Both the Congressional Research Service (CRS) and the Government Accountability Office (GAO) have lamented the problems associated with reporting of climate change funding, in the President’s fiscal year budget requests and elsewhere. 

Quoting from a December 2008 CRS Report for Congress, Climate Change:  Federal Program Funding and Tax Incentives

“Interpreting how funding relates to levels of effort to address climate change is challenged by several reporting issues…  Actual funding for climate change activities is clouded by the levels of aggregation of the budget request, changes in scope of what is reported, changes in accounting methods over time, lack of descriptions by agencies in their budget documentation, and omissions of reporting of some arguably climate-related activities in the overall program.  While some improvements were made following [a 2006 GAO investigation], many issues persist, confounding analysis of the climate change funding.”

In 2006, the GAO investigated the Administration’s reporting practices for climate change activities and recommended greater clarity and consistency.

(See GAO, 2006 (.pdf): Climate Change: Greater Clarity and Consistency Are Needed in Reporting Federal Climate Change Funding.

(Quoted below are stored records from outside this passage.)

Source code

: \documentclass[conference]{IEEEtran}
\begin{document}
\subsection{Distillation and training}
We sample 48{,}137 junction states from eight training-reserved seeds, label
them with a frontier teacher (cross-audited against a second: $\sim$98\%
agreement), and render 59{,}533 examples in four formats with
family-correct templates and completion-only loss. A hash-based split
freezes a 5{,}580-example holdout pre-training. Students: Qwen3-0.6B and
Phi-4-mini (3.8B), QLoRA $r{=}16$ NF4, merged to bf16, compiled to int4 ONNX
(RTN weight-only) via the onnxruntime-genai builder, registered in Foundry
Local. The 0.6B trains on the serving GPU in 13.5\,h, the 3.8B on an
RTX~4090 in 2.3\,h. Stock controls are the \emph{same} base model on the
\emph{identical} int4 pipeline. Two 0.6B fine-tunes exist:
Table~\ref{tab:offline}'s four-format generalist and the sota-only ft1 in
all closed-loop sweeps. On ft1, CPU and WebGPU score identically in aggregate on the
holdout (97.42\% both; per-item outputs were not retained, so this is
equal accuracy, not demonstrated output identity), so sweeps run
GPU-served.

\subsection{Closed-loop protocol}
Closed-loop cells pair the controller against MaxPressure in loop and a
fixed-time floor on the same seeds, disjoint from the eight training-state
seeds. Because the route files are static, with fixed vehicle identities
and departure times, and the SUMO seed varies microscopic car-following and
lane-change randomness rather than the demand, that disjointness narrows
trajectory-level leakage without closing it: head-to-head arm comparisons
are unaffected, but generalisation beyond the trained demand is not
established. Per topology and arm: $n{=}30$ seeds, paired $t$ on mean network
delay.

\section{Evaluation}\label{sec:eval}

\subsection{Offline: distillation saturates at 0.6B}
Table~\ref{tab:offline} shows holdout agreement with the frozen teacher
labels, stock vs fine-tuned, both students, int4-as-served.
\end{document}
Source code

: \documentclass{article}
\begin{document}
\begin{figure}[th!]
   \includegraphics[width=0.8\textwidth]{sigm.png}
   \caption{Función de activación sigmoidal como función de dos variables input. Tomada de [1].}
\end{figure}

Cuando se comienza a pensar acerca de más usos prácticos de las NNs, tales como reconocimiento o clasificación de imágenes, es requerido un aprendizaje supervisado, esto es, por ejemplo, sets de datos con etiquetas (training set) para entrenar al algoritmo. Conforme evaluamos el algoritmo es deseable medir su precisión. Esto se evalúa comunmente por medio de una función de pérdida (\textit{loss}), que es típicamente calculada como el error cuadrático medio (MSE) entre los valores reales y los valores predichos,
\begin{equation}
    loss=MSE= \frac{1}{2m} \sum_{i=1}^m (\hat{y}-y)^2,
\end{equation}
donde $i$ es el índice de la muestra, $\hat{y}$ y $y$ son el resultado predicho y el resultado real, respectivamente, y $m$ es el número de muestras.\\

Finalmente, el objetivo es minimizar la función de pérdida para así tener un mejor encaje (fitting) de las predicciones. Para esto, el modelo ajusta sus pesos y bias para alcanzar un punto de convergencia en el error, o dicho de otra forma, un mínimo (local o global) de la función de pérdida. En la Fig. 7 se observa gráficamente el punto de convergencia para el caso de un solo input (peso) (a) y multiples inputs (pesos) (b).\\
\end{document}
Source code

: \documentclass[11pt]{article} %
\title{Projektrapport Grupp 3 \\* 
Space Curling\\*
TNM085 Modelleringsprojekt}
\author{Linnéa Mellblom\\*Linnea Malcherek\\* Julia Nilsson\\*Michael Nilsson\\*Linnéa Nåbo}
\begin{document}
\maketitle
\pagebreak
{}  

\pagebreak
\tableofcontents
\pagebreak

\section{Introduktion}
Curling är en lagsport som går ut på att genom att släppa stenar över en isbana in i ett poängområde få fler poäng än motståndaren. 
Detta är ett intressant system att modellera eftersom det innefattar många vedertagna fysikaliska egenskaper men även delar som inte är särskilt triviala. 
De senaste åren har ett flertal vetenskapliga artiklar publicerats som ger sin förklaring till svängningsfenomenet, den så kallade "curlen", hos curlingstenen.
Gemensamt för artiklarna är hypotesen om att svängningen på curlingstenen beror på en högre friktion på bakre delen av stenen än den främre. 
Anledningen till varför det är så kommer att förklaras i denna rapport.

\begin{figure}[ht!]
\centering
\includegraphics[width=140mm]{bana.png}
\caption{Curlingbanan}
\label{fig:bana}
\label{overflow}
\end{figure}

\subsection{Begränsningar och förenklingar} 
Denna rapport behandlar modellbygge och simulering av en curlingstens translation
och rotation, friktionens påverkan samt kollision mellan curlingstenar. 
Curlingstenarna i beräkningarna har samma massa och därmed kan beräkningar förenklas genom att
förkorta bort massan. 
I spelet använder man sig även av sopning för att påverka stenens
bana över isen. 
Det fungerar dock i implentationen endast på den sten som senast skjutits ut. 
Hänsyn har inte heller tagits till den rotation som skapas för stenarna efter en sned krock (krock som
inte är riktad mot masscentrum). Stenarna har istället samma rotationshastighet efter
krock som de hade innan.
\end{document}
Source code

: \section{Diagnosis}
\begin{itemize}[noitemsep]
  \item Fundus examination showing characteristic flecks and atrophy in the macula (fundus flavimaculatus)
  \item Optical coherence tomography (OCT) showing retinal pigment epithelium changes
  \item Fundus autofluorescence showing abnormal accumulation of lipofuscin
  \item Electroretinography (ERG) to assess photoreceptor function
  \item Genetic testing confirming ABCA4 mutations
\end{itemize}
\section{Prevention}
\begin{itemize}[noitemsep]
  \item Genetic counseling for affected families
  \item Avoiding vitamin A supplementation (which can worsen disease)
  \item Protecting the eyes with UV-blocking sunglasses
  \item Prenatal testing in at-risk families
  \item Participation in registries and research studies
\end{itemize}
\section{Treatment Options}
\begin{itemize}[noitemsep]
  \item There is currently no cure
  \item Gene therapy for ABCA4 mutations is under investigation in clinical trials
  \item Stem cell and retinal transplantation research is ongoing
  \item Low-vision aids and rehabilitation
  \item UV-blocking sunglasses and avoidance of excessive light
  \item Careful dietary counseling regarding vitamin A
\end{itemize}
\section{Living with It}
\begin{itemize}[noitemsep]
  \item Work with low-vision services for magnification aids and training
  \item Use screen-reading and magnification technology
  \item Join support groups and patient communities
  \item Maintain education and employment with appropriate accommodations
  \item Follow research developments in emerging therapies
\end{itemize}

“Federal Expenditure Reports” prepared by the White House Office of Management and Budget from 2005-2007 (required by congressional action) complied with many of the GAO recommendations, but fully consistent accounting remained unavailable, particularly for years prior to 2006, CRS found, adding, “inconsistencies continue to hamper precise comparisons of budgets for climate change activities from year-to-year.”  However, these more detailed reports are no longer required. 

Both the Office of Management and Budget and Congress should establish a set of budget reporting guidelines that provide the level of detail, consistency, and clarity needed to understand in what ways federally supported climate change research activities need to be reoriented to satisfy the recommendations of the Academy, and thus, society.  In 2007, Climate Science Watch wrote about the overall governance problem presented by tricky budget reporting:  “Tracking the climate science budget could be likened to piecing together a giant jigsaw puzzle for which the overall picture keeps changing and pieces keep sliding off and being added to the table; even an expert in 3-D chess would be challenged by the task.”  Unfortunately, the same is still true.  New guidelines should require that name changes of programs and activities be logged and tracked to facilitate year-to-year tracking, that more detailed line-item budget information be made available to Congress and the public, and that all inclusions (and exclusions) from the USGCRP umbrella be explained and justified.  Else, the USGCRP will remain adrift, unchecked, and unaccountable to the taxpayer and elected officials.